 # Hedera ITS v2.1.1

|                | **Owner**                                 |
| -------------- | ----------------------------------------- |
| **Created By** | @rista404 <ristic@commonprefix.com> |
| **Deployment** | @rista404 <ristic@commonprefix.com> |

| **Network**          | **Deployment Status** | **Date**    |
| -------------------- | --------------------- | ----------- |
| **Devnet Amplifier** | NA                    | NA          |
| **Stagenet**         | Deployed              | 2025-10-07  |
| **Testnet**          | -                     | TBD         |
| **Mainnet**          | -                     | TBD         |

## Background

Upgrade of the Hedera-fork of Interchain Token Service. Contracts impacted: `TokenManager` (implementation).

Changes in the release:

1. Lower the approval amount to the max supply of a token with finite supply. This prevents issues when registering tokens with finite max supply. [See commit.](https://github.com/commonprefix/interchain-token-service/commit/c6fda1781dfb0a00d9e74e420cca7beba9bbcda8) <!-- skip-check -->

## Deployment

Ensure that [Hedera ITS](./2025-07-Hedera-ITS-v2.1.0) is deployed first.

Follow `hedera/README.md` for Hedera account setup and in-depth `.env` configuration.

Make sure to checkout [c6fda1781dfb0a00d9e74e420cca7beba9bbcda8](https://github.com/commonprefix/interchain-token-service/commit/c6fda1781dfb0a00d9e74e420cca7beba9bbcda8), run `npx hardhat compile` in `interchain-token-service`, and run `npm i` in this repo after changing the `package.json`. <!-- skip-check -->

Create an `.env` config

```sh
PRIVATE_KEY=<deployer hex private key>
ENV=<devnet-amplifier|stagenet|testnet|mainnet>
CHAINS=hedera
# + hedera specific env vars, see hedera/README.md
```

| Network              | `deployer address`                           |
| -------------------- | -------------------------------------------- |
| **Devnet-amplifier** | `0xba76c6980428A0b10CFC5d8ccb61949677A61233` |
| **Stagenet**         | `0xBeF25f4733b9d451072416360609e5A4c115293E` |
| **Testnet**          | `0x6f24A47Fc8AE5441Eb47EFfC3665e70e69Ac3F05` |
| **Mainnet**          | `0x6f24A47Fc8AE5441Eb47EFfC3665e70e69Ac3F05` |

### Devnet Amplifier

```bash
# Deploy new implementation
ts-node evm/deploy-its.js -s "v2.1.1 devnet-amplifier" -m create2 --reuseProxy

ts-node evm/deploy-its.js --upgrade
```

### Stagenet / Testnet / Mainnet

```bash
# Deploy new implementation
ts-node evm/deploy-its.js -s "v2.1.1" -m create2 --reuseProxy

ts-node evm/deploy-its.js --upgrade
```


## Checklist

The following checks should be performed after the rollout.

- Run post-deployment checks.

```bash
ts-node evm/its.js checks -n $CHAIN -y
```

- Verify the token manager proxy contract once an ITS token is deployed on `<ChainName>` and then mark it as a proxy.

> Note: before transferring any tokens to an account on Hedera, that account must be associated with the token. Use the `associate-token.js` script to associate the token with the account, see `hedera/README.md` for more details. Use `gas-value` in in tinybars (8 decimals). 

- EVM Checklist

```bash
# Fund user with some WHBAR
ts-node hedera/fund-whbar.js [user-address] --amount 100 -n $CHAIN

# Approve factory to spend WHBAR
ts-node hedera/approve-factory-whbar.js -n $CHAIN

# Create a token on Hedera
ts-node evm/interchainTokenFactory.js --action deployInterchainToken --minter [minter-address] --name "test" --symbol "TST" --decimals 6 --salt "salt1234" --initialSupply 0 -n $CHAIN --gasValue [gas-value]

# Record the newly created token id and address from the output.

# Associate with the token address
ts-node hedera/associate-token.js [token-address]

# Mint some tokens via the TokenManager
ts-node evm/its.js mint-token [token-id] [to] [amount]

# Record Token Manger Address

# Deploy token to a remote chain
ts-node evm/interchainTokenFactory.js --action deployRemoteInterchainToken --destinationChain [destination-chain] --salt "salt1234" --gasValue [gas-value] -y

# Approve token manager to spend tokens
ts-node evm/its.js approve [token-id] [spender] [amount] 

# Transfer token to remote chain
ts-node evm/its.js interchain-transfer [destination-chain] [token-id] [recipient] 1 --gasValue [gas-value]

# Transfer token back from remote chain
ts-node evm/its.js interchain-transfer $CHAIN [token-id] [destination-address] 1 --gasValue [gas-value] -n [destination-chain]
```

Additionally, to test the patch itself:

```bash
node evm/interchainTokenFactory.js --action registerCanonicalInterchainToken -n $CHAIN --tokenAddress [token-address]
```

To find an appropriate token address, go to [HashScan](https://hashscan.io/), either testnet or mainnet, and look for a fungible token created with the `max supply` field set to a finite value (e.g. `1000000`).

• [Work instructions]: Return the data in full, exactly as it appears above.

• [Reply to the task]:
 # Hedera ITS v2.1.1

|                | **Owner**                                 |
| -------------- | ----------------------------------------- |
| **Created By** | @rista404 <ristic@commonprefix.com> |
| **Deployment** | @rista404 <ristic@commonprefix.com> |

| **Network**          | **Deployment Status** | **Date**    |
| -------------------- | --------------------- | ----------- |
| **Devnet Amplifier** | NA                    | NA          |
| **Stagenet**         | Deployed              | 2025-10-07  |
| **Testnet**          | -                     | TBD         |
| **Mainnet**          | -                     | TBD         |

## Background

Upgrade of the Hedera-fork of Interchain Token Service. Contracts impacted: `TokenManager` (implementation).

Changes in the release:

1. Lower the approval amount to the max supply of a token with finite supply. This prevents issues when registering tokens with finite max supply. [See commit.](https://github.com/commonprefix/interchain-token-service/commit/c6fda1781dfb0a00d9e74e420cca7beba9bbcda8) <!-- skip-check -->

## Deployment

Ensure that [Hedera ITS](./2025-07-Hedera-ITS-v2.1.0) is deployed first.

Follow `hedera/README.md` for Hedera account setup and in-depth `.env` configuration.

Make sure to checkout [c6fda1781dfb0a00d9e74e420cca7beba9bbcda8](https://github.com/commonprefix/interchain-token-service/commit/c6fda1781dfb0a00d9e74e420cca7beba9bbcda8), run `npx hardhat compile` in `interchain-token-service`, and run `npm i` in this repo after changing the `package.json`. <!-- skip-check -->

Create an `.env` config

```sh
PRIVATE_KEY=<deployer hex private key>
ENV=<devnet-amplifier|stagenet|testnet|mainnet>
CHAINS=hedera
# + hedera specific env vars, see hedera/README.md
```

| Network              | `deployer address`                           |
| -------------------- | -------------------------------------------- |
| **Devnet-amplifier** | `0xba76c6980428A0b10CFC5d8ccb61949677A61233` |
| **Stagenet**         | `0xBeF25f4733b9d451072416360609e5A4c115293E` |
| **Testnet**          | `0x6f24A47Fc8AE5441Eb47EFfC3665e70e69Ac3F05` |
| **Mainnet**          | `0x6f24A47Fc8AE5441Eb47EFfC3665e70e69Ac3F05` |

### Devnet Amplifier

```bash
# Deploy new implementation
ts-node evm/deploy-its.js -s "v2.1.1 devnet-amplifier" -m create2 --reuseProxy

ts-node evm/deploy-its.js --upgrade
```

### Stagenet / Testnet / Mainnet

```bash
# Deploy new implementation
ts-node evm/deploy-its.js -s "v2.1.1" -m create2 --reuseProxy

ts-node evm/deploy-its.js --upgrade
```


## Checklist

The following checks should be performed after the rollout.

- Run post-deployment checks.

```bash
ts-node evm/its.js checks -n $CHAIN -y
```

- Verify the token manager proxy contract once an ITS token is deployed on `<ChainName>` and then mark it as a proxy.

> Note: before transferring any tokens to an account on Hedera, that account must be associated with the token. Use the `associate-token.js` script to associate the token with the account, see `hedera/README.md` for more details. Use `gas-value` in in tinybars (8 decimals). 

- EVM Checklist

```bash
# Fund user with some WHBAR
ts-node hedera/fund-whbar.js [user-address] --amount 100 -n $CHAIN

# Approve factory to spend WHBAR
ts-node hedera/approve-factory-whbar.js -n $CHAIN

# Create a token on Hedera
ts-node evm/interchainTokenFactory.js --action deployInterchainToken --minter [minter-address] --name "test" --symbol "TST" --decimals 6 --salt "salt1234" --initialSupply 0 -n $CHAIN --gasValue [gas-value]

# Record the newly created token id and address from the output.

# Associate with the token address
ts-node hedera/associate-token.js [token-address]

# Mint some tokens via the TokenManager
ts-node evm/its.js mint-token [token-id] [to] [amount]

# Record Token Manger Address

# Deploy token to a remote chain
ts-node evm/interchainTokenFactory.js --action deployRemoteInterchainToken --destinationChain [destination-chain] --salt "salt1234" --gasValue [gas-value] -y

# Approve token manager to spend tokens
ts-node evm/its.js approve [token-id] [spender] [amount] 

# Transfer token to remote chain
ts-node evm/its.js interchain-transfer [destination-chain] [token-id] [recipient] 1 --gasValue [gas-value]

# Transfer token back from remote chain
ts-node evm/its.js interchain-transfer $CHAIN [token-id] [destination-address] 1 --gasValue [gas-value] -n [destination-chain]
```

Additionally, to test the patch itself:

```bash
node evm/interchainTokenFactory.js --action registerCanonicalInterchainToken -n $CHAIN --tokenAddress [token-address]
```

To find an appropriate token address, go to [HashScan](https://hashscan.io/), either testnet or mainnet, and look for a fungible token created with the `max supply` field set to a finite value (e.g. `1000000`).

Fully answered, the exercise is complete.